[Dataset entries]
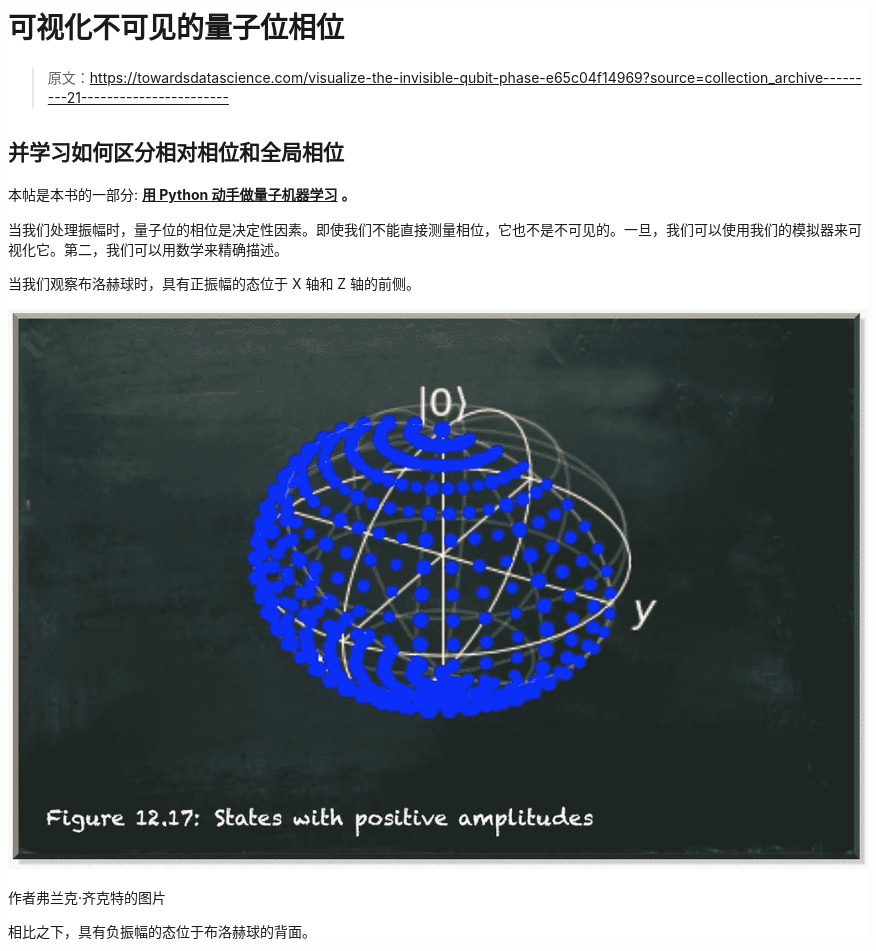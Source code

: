 # 可视化不可见的量子位相位

> 原文：<https://towardsdatascience.com/visualize-the-invisible-qubit-phase-e65c04f14969?source=collection_archive---------21----------------------->

## 并学习如何区分相对相位和全局相位

本帖是本书的一部分: [**用 Python 动手做量子机器学习**](https://www.pyqml.com/page?ref=medium_invisible&dest=/) **。**

当我们处理振幅时，量子位的相位是决定性因素。即使我们不能直接测量相位，它也不是不可见的。一旦，我们可以使用我们的模拟器来可视化它。第二，我们可以用数学来精确描述。

当我们观察布洛赫球时，具有正振幅的态位于 X 轴和 Z 轴的前侧。

![](img/b2b3796e64cf8c702680cc44e3825cfb.png)

作者弗兰克·齐克特的图片

相比之下，具有负振幅的态位于布洛赫球的背面。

- **Requirement**:
Please give the records again word for word, omitting all images.

- **Answer to this problem**:
Source code

: # 可视化不可见的量子位相位

> 原文：<https://towardsdatascience.com/visualize-the-invisible-qubit-phase-e65c04f14969?source=collection_archive---------21----------------------->

## 并学习如何区分相对相位和全局相位

本帖是本书的一部分: [**用 Python 动手做量子机器学习**](https://www.pyqml.com/page?ref=medium_invisible&dest=/) **。**

当我们处理振幅时，量子位的相位是决定性因素。即使我们不能直接测量相位，它也不是不可见的。一旦，我们可以使用我们的模拟器来可视化它。第二，我们可以用数学来精确描述。

当我们观察布洛赫球时，具有正振幅的态位于 X 轴和 Z 轴的前侧。

![](img/b2b3796e64cf8c702680cc44e3825cfb.png)

作者弗兰克·齐克特的图片

相比之下，具有负振幅的态位于布洛赫球的背面。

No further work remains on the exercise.